The investigation into DOD supply chain transactions in 2009 and 2010 revealed 1,800 cases of suspect counterfeit electronic parts representing more than one million individual parts. The committee tracked 100 of those cases back through the supply chain and traced 70 percent of the suspect parts to China. The next two largest source countries were the UK and Canada, which in some instances served as resale points for counterfeit parts from China. The findings “point to China as the dominant source of counterfeit electronic parts,” the committee said.
Suspect counterfeit parts were found on SH-60B, AH-64 and CH-46 helicopters and C-17, C-130J, C-27J and P-8A fixed-wing aircraft.
The Navy’s Boeing 737-based P-8A Poseidon antisubmarine warfare aircraft, now in low-rate initial production, was found to have multiple suspect parts. In one example, Boeing identified a problem in December 2009 when an ice-detection module failed on the flight line.
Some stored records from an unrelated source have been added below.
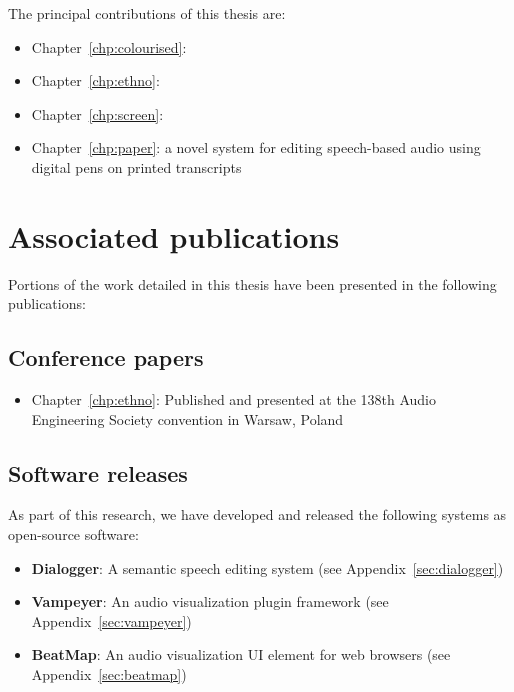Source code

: The principal contributions of this thesis are:
\begin{itemize}
  \item Chapter~\ref{chp:colourised}: 
  \item Chapter~\ref{chp:ethno}: 
  \item Chapter~\ref{chp:screen}: 
  \item Chapter~\ref{chp:paper}: a novel system for editing speech-based audio using digital pens on printed transcripts
\end{itemize}

\section{Associated publications}\label{sec:intro-publications}

Portions of the work detailed in this thesis have been presented in the following publications:

\subsection*{Conference papers}

\begin{itemize}
  \item Chapter~\ref{chp:ethno}: Published and presented at the 138th Audio Engineering Society convention in Warsaw,
    Poland \citep{Baume2015}
\end{itemize}

\subsection*{Software releases}
As part of this research, we have developed and released the following systems as open-source software:

\begin{itemize}
  \item \textbf{Dialogger}: A semantic speech editing system (see Appendix~\ref{sec:dialogger})
  \item \textbf{Vampeyer}: An audio visualization plugin framework (see Appendix~\ref{sec:vampeyer})
  \item \textbf{BeatMap}: An audio visualization UI element for web browsers (see Appendix~\ref{sec:beatmap})
\end{itemize}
The suspect part, a field-programmable gate array (FPGA) or integrated circuit, originally manufactured by Xilinx but no longer in production, “had literally fallen out of its socket and was found rattling around inside the module,” according to the investigation report.
Investigators found that module supplier BAE Systems had acquired the FPGAs from Tandex Test Labs of California, which purchased them from distributor Abacus Technologies of Florida. Abacus purchased the devices from an affiliate of A Access Electronics (Hong Kong) and wired payments to a bank in Shenzhen, China. They were later found to be “reworked” from the original devices.
Boeing first notified the Navy of the suspect counterfeit part in August 2011 and eventually replaced the part in P-8As. Seven ice-detection modules with suspect FPGAs were installed on commercial 737s, whose operators subsequently were notified. Still, other suspect electronic components were contained in equipment provided by Honeywell and Rockwell Collins for the P-8A.
A DOD program, the Government-Industry Data Exchange Program (Gidep), serves as a forum for the two parties to share information about non-conforming products and materials. But the committee found that only 271 reports of suspect counterfeit parts were submitted to Gidep in 2009 and 2010, the period in which it identified the 1,800 cases.